Task goal
Lines that include "función" make up the answer; copy all of them from the data below.

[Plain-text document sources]
········

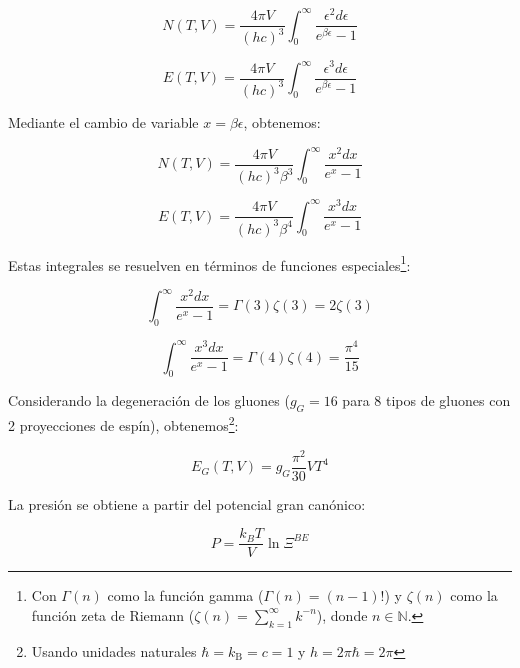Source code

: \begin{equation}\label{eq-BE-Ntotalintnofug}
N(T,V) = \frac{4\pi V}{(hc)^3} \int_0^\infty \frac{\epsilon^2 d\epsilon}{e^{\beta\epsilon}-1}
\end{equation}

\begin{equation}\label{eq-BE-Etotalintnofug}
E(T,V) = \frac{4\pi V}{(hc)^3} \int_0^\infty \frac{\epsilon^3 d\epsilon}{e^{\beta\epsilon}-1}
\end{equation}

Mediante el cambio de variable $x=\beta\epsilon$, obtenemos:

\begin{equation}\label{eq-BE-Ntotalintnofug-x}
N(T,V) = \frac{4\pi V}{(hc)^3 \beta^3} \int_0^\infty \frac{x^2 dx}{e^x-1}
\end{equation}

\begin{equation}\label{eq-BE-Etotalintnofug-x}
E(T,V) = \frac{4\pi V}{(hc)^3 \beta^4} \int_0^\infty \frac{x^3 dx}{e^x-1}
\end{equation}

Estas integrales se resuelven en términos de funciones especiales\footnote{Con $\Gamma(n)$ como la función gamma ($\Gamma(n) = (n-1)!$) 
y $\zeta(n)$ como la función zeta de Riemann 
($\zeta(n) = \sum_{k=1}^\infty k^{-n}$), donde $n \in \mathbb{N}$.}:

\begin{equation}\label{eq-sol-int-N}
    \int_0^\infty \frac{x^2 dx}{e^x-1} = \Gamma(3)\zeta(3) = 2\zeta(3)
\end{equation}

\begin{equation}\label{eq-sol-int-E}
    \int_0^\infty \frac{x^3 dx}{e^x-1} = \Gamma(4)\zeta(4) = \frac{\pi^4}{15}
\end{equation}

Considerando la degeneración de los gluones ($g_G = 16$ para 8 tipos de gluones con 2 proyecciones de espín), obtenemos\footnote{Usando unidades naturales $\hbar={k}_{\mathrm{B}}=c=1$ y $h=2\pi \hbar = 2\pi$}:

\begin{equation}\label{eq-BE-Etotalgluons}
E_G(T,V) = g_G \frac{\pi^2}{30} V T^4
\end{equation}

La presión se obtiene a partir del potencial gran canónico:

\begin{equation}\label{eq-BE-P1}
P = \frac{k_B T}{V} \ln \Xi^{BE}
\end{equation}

········

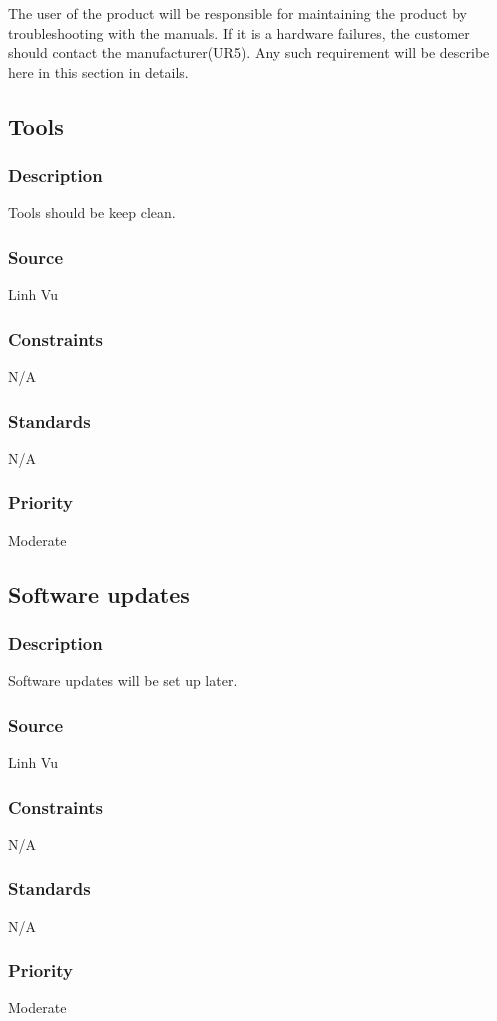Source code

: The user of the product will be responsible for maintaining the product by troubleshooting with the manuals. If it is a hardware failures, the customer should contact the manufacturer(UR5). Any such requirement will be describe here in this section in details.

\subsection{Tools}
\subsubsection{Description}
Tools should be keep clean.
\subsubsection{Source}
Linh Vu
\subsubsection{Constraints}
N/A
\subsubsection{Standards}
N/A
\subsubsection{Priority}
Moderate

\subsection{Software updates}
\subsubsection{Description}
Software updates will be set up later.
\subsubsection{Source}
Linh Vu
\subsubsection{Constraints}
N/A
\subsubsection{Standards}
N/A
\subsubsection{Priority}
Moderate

········

Problem solution
Estas integrales se resuelven en términos de funciones especiales\footnote{Con $\Gamma(n)$ como la función gamma ($\Gamma(n) = (n-1)!$) 
y $\zeta(n)$ como la función zeta de Riemann 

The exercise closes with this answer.